GIVEN ENTRIES section start

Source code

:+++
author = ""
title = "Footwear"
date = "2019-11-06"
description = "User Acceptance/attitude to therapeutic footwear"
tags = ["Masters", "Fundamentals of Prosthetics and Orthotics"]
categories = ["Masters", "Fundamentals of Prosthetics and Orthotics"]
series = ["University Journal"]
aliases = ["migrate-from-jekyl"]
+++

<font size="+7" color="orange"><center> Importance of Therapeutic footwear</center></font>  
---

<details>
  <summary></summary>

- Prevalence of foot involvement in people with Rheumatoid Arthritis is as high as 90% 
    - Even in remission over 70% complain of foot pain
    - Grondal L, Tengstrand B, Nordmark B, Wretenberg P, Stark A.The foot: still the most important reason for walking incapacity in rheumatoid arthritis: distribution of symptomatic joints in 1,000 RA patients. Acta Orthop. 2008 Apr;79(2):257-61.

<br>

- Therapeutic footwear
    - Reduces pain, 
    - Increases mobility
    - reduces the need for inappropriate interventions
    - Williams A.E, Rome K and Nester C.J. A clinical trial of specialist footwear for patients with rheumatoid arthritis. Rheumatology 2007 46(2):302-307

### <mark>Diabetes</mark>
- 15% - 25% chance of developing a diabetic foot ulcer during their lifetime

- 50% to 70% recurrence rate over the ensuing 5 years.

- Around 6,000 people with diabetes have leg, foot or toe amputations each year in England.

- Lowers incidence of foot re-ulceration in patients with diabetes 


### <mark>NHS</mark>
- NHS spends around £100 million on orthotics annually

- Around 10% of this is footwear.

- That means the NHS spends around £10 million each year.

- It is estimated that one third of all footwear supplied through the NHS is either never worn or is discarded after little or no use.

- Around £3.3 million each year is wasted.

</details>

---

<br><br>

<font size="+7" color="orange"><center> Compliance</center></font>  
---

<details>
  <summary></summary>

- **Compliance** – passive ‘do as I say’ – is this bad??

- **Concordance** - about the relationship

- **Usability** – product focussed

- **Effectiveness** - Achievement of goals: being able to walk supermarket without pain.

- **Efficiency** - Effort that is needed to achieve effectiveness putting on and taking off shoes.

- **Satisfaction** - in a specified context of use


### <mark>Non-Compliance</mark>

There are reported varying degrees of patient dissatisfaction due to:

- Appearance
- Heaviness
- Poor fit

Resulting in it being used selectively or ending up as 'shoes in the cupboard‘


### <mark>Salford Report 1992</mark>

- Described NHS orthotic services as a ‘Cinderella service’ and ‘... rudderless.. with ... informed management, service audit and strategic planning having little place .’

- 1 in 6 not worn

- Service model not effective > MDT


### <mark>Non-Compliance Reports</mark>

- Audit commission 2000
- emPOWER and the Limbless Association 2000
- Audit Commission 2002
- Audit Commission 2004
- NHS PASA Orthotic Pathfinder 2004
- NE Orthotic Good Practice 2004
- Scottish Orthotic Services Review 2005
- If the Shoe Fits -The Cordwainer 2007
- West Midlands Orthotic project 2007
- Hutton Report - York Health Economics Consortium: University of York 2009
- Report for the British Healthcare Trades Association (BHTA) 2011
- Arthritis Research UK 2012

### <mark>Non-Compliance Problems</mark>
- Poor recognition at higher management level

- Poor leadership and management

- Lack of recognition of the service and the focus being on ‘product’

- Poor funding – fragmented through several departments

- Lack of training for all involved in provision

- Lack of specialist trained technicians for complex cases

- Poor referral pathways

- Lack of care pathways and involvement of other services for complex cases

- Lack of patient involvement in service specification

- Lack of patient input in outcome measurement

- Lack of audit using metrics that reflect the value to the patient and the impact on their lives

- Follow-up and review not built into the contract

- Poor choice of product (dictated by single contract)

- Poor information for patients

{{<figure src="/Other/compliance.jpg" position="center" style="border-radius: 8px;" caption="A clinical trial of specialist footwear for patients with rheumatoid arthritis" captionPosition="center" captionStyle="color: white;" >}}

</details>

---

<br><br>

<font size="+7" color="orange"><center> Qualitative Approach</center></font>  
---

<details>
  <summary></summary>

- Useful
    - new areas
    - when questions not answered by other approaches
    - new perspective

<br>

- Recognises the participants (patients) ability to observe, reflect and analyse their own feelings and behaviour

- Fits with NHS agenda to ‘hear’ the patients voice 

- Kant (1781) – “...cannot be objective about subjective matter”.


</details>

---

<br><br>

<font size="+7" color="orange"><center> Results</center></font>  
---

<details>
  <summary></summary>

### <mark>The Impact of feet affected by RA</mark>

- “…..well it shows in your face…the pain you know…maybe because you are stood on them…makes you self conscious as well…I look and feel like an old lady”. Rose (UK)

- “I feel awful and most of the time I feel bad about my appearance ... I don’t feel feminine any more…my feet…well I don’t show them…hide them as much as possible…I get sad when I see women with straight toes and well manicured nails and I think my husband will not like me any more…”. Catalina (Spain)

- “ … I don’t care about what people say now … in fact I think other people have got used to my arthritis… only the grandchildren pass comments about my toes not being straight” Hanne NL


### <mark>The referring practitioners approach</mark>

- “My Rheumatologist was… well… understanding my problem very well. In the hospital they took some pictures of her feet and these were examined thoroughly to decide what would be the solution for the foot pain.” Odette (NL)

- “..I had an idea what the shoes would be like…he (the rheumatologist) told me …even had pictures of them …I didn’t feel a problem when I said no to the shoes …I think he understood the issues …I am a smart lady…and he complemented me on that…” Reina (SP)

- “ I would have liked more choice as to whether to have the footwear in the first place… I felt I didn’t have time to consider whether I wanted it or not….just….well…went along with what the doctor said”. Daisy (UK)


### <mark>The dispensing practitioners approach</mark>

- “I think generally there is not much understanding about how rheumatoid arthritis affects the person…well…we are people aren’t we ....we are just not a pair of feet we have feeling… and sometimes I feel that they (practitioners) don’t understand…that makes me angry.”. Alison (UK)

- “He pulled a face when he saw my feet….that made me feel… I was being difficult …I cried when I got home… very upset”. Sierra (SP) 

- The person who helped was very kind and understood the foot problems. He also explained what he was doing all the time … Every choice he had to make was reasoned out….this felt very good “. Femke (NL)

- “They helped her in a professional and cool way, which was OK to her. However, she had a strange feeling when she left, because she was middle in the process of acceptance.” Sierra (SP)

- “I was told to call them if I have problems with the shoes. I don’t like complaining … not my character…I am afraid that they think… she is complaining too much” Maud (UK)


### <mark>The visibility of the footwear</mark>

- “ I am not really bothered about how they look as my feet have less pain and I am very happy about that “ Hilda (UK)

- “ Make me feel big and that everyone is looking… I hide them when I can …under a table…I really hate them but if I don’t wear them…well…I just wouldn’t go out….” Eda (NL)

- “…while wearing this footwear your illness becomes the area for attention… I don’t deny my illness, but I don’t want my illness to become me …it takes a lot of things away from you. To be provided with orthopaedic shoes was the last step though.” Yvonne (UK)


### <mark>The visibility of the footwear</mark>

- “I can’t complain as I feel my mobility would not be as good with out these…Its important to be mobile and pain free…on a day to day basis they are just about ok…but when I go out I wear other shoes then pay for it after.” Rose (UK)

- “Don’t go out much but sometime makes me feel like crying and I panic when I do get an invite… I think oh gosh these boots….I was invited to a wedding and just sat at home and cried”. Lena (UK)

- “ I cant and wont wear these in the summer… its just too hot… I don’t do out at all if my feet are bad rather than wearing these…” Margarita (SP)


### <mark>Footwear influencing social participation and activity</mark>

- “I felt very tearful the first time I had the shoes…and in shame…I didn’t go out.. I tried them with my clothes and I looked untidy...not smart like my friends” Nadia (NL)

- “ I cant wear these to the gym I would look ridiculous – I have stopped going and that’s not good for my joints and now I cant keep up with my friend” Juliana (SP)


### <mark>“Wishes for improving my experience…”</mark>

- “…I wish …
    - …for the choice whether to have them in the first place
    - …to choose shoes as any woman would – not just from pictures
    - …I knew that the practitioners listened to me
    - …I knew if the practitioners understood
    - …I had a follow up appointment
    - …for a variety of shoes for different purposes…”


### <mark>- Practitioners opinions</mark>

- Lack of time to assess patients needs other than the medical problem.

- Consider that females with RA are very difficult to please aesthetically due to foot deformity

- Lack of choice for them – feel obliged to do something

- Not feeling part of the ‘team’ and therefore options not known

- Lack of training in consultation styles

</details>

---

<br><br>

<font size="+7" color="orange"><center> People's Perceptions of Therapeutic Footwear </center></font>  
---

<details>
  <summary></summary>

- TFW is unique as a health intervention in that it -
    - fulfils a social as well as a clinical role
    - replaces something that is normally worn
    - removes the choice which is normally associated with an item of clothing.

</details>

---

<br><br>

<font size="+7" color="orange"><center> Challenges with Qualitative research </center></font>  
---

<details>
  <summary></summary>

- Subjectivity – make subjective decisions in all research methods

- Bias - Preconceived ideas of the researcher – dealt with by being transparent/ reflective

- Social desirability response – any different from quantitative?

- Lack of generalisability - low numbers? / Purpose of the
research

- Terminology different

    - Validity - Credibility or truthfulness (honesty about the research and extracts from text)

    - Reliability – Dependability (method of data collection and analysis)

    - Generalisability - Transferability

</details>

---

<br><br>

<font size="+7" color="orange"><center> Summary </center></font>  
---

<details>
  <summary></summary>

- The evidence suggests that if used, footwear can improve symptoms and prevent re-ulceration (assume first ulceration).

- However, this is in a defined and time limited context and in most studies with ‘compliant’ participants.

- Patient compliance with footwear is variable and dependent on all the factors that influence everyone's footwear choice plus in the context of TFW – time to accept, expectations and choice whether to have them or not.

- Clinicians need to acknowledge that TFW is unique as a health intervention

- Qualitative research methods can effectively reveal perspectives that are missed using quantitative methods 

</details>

GIVEN ENTRIES section end

• _WHAT NEEDS TO BE DONE_: All lines above from the one containing "pulled a face" to the one containing "was told to" must be repeated exactly, both lines included, and no others.

• _TASK OUTPUT_:
- “He pulled a face when he saw my feet….that made me feel… I was being difficult …I cried when I got home… very upset”. Sierra (SP) 

- The person who helped was very kind and understood the foot problems. He also explained what he was doing all the time … Every choice he had to make was reasoned out….this felt very good “. Femke (NL)

- “They helped her in a professional and cool way, which was OK to her. However, she had a strange feeling when she left, because she was middle in the process of acceptance.” Sierra (SP)

- “I was told to call them if I have problems with the shoes. I don’t like complaining … not my character…I am afraid that they think… she is complaining too much” Maud (UK)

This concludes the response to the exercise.